If all of the state's debt were refinanced at this 1.5 percent spread, taxpayers would be looking at an extra $500 million in annual borrowing costs-but is Illinois debt really so dangerous that it warrants a risk premium on such a large scale? I have investigated this question by creating a risk model for Illinois state bonds. The model is described in my new working paper published by the Mercatus Center.

My study doesn't produce a rating; instead it estimates an annual probability of default-failure to pay-on a scale of 0 percent to 100 percent. If the results were converted into ratings, they would place Illinois somewhere between AA and AAA-well above the state's present level. If this analysis were to convince investors, they would demand much lower rates to buy state bonds.

This raises the obvious question: With all the bad news about state pensions, how can one possibly conclude that Illinois bonds are not as risky as rating agencies and the markets seem to think? The reason for the different conclusion is the confusion produced by the rating scales themselves.
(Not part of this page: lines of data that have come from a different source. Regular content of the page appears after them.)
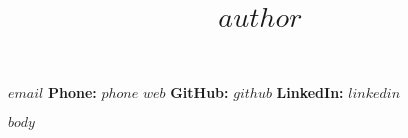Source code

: \documentclass[11pt,a4paper]{article}
\title{\textcolor{devblue}{\large $author$}}
\author{}
\date{}
\begin{document}
\maketitle

\vspace{-1em}
\noindent\href{mailto:$email$}{\texttt{$email$}} \hspace{1em}
\textbf{Phone:} $phone$ \hspace{1em}
\href{https://$web$}{\texttt{$web$}} \hspace{1em}
\textbf{GitHub:} \href{https://github.com/$github$}{\texttt{$github$}} \hspace{1em}
\textbf{LinkedIn:} \href{https://linkedin.com/in/$linkedin$}{\texttt{$linkedin$}}

\vspace{1em}

$body$
\end{document}
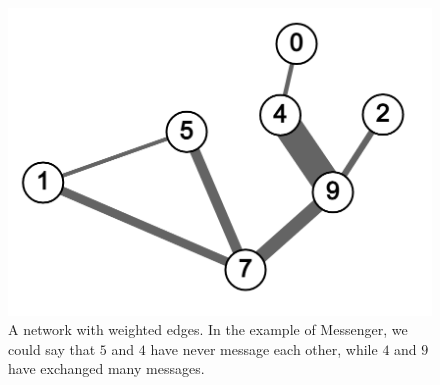 \begin{figure}[H]
  \centering
  \includegraphics[scale=.25]{img/weighted_sample.png}
  \caption{A network with weighted edges. In the example of Messenger,
          we could say that $5$ and $4$ have never message each other,
          while $4$ and $9$ have exchanged many messages.}
  \label{fig:net_weight}
\end{figure}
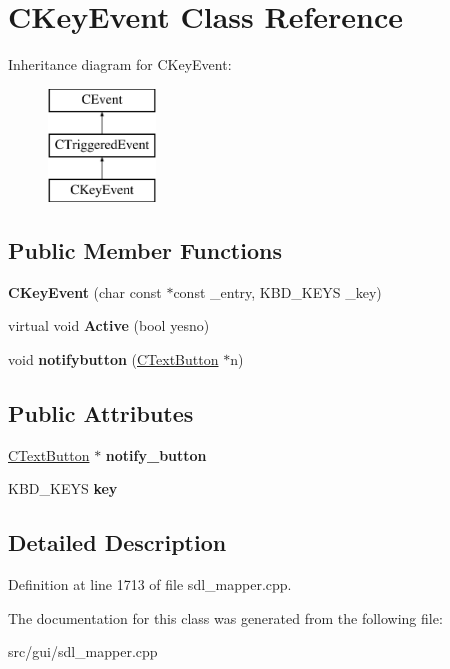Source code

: \hypertarget{classCKeyEvent}{\section{C\-Key\-Event Class Reference}
\label{classCKeyEvent}
}
Inheritance diagram for C\-Key\-Event\-:\begin{figure}[H]
\begin{center}
\leavevmode
\includegraphics[height=3.000000cm]{classCKeyEvent}
\end{center}
\end{figure}
\subsection*{Public Member Functions}
\begin{DoxyCompactItemize}
\item 
\hypertarget{classCKeyEvent_a26db3746811c8498d0f7f4ca7e52d360}{{\bfseries C\-Key\-Event} (char const $\ast$const \-\_\-entry, K\-B\-D\-\_\-\-K\-E\-Y\-S \-\_\-key)}\label{classCKeyEvent_a26db3746811c8498d0f7f4ca7e52d360}

\item 
\hypertarget{classCKeyEvent_a184277d7cd9c41090ae646a3b9887cf3}{virtual void {\bfseries Active} (bool yesno)}\label{classCKeyEvent_a184277d7cd9c41090ae646a3b9887cf3}

\item 
\hypertarget{classCKeyEvent_ab05ca088ef648a08242be4f03adcbc00}{void {\bfseries notifybutton} (\hyperlink{classCTextButton}{C\-Text\-Button} $\ast$n)}\label{classCKeyEvent_ab05ca088ef648a08242be4f03adcbc00}

\end{DoxyCompactItemize}
\subsection*{Public Attributes}
\begin{DoxyCompactItemize}
\item 
\hypertarget{classCKeyEvent_a93407353bb472fc93fa7962f1c2e7933}{\hyperlink{classCTextButton}{C\-Text\-Button} $\ast$ {\bfseries notify\-\_\-button}}\label{classCKeyEvent_a93407353bb472fc93fa7962f1c2e7933}

\item 
\hypertarget{classCKeyEvent_aa5d774b3b526c036d79dbf87ba437afd}{K\-B\-D\-\_\-\-K\-E\-Y\-S {\bfseries key}}\label{classCKeyEvent_aa5d774b3b526c036d79dbf87ba437afd}

\end{DoxyCompactItemize}


\subsection{Detailed Description}


Definition at line 1713 of file sdl\-\_\-mapper.\-cpp.



The documentation for this class was generated from the following file\-:\begin{DoxyCompactItemize}
\item 
src/gui/sdl\-\_\-mapper.\-cpp\end{DoxyCompactItemize}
As I report in the study, Illinois last defaulted on bond payments 170 years ago. In fact, no state has defaulted on general obligation bonds since 1933, and most states weathered the Depression scot-free. This means that state general obligation bonds have a very strong historical track record.

How does that compare to other types of bonds-especially those rated AAA? In the years before the financial crisis, rating agencies assigned AAA ratings to tens of thousands of mortgage-backed securities and collateralized debt obligations. At the time, these asset classes had only been in existence for 20 years or less, so none of these types of "structured finance" obligations had established a payment record comparable to state general obligations.

During the crisis, many of these AAA-rated structured finance bonds defaulted, yet states continued to pay their general obligation bondholders on time and in full. Today, issuance of structured finance assets is rebounding and many still receive AAA ratings-yet Illinois bonds are thought to be so risky that they merit only a single A. Notably, this ratings inconsistency doesn't only involve structured finance. Some kinds of companies also seem to be rated more leniently. Perhaps the strangest example of this phenomenon involves companies that insure municipal bonds.

Before the crisis, Ambac and FGIC-two municipal bond insurers-were rated AAA. During the crisis, both went bankrupt. A third AAA-bond insurer, MBIA, was downgraded well into the "B" range-substantially below where Illinois sits today. In the pre-crisis world, these firms rented their AAA ratings to states and cities. Government bond issuers would pay the insurers a premium to guarantee payment on their bonds; allowing their debt to trade as if it were AAA rated.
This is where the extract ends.